“Autopsy,” oil on canvas, by Enrique Simonet, 1890.

by Elijah Tomaszewski

I’m pumping the way I’ve been doing for the past minute. I remember some exercise tip, something about being able to talk but not sing when it came to achieving your optimal heart rate, and I forego my mechanical counting for a mumbled cover of the Bee Gees’ “Staying Alive” like how I’ve seen advertised on stupid morning news programs. My father likes to tell people that his son became the hospital’s youngest CPR instructor at the age of fourteen, and occasionally earns some extra cash re-certifying the network’s healthcare providers in basic life support. I’m twenty-one now, and I can feel my fat bobbing around under my sweater as I perform chest compressions. I become aware of the number of women in the room.
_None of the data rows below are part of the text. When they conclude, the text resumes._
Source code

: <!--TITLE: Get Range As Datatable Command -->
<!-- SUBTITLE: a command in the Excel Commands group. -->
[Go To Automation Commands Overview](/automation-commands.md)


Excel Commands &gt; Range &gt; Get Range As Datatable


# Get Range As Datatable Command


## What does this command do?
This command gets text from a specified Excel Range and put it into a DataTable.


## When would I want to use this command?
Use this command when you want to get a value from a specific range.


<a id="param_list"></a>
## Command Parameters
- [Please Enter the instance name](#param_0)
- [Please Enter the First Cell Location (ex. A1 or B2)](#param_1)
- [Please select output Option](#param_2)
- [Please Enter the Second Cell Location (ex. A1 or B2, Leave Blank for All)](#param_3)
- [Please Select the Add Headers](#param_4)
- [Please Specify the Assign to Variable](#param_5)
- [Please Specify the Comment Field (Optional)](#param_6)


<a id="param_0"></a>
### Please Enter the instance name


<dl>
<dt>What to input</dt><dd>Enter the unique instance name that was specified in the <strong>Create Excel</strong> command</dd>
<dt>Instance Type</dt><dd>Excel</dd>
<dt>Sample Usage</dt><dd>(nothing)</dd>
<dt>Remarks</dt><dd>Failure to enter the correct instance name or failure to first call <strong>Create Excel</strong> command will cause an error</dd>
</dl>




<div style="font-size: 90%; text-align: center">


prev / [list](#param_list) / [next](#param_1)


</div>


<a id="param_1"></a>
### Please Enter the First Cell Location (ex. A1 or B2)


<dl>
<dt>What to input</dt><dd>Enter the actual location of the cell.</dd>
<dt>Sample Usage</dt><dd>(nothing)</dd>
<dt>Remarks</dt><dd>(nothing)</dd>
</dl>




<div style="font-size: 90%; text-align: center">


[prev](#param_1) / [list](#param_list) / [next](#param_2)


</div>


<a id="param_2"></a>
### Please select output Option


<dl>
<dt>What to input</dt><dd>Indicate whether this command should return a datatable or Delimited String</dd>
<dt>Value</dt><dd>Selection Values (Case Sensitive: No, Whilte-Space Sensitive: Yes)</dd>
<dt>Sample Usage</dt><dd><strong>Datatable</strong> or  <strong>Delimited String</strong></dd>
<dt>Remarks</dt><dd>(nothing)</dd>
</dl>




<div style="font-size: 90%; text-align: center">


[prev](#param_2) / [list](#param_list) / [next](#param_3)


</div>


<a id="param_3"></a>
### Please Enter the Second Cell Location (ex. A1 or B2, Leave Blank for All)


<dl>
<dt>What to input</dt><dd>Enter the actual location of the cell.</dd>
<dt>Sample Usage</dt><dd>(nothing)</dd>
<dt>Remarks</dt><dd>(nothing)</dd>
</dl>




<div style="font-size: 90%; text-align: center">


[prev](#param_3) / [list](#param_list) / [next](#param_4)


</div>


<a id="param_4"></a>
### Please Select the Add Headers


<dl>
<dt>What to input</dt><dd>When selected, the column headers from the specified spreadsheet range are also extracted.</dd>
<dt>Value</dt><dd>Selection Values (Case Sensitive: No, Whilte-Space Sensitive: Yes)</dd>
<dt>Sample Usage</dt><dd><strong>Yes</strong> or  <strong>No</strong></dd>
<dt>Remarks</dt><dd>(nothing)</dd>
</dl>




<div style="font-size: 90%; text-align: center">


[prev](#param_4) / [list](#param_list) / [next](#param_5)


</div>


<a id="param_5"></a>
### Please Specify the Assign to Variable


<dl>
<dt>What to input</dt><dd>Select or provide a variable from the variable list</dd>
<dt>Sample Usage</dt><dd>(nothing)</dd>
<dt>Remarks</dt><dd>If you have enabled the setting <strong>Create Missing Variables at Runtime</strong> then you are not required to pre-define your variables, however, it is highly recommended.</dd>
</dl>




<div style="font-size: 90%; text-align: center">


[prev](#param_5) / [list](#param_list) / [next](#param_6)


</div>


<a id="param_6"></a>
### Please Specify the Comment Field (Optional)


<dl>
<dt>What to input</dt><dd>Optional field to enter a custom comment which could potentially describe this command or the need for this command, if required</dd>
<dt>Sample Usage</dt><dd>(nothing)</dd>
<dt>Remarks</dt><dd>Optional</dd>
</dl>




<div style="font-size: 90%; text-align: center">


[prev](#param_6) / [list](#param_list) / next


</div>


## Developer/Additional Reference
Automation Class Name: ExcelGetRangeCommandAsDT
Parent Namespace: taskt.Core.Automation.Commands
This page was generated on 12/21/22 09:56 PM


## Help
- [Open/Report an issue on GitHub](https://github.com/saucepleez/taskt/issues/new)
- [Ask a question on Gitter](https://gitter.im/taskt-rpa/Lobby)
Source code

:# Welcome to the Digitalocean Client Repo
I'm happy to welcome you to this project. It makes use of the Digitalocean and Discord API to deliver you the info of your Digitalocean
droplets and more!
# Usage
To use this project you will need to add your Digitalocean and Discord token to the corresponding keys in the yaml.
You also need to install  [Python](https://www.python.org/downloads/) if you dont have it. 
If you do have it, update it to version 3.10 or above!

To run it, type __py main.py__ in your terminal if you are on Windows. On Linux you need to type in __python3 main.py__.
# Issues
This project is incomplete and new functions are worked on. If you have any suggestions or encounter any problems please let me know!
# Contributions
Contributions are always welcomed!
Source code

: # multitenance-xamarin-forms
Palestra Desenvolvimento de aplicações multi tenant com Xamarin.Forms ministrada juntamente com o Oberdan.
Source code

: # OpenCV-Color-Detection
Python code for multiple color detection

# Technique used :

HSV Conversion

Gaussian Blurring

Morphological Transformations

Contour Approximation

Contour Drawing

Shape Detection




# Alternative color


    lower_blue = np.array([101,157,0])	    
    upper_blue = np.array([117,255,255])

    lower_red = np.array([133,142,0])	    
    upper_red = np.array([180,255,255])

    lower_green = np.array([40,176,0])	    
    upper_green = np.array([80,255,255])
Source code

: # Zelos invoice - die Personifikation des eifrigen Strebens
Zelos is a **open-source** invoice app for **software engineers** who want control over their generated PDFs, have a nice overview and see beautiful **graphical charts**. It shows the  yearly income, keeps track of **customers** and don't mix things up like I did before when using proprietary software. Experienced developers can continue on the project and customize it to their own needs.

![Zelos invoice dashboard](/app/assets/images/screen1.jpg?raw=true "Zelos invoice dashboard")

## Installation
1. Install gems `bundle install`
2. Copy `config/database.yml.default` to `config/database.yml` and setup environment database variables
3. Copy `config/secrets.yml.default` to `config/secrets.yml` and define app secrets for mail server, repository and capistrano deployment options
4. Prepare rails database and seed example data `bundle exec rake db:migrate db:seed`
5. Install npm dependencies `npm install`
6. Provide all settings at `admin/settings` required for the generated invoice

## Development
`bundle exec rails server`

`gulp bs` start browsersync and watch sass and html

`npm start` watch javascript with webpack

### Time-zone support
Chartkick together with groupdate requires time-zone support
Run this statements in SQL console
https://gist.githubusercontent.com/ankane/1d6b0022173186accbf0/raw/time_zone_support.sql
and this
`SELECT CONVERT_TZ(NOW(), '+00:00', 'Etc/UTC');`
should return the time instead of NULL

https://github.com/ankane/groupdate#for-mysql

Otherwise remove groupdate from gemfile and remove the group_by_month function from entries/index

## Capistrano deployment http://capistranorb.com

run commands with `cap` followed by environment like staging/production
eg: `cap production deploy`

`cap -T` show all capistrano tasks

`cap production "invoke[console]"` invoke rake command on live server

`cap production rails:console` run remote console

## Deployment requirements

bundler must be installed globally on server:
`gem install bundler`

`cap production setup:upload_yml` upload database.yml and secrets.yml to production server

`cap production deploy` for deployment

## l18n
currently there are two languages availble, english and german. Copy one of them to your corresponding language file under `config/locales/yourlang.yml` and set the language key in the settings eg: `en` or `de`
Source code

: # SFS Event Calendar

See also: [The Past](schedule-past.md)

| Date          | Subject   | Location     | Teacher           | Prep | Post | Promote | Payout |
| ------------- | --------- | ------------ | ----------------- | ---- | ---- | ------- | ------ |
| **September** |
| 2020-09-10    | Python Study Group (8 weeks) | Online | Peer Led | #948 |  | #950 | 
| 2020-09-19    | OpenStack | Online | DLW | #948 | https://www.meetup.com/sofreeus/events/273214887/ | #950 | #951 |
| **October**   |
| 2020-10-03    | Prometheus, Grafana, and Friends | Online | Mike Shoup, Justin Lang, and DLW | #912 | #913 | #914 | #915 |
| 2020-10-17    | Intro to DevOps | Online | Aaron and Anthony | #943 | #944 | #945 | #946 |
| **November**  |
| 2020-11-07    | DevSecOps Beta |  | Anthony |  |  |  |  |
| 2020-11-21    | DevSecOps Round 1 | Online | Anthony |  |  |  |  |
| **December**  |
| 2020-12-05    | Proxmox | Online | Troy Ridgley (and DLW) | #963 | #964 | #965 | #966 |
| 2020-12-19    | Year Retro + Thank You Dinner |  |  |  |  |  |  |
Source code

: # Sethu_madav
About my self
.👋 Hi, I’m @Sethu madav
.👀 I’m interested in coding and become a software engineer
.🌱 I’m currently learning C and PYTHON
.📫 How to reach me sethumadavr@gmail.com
My rhythm hiccups and, still counting in my head, I yammer on to the handful of dental assistants about the click they’ve been hearing. The American Heart Association tells me that the click is a sign of effective compression depth. That’s really the ribcage, I want to say. Those might be ribs cracking. See, the heart is behind the ribs, and proper cardiopulmonary resuscitation essentially involves punching the white picket fence that protects it. In order to help, you have to hurt a little. Break a few things. Fortunately, your victim will most likely be so grateful for your service that they won’t mind taking off work for the next few weeks to heal, and should they decide to sue, Pennsylvania’s Good Samaritan law should cover you. Each of their pained inhalations reminds them of that blank, fleeting, forever time when their breath reeked of a stranger’s CO2, when interlaced hands lured their heart into functioning, and, strangely, how wide awake they feel now.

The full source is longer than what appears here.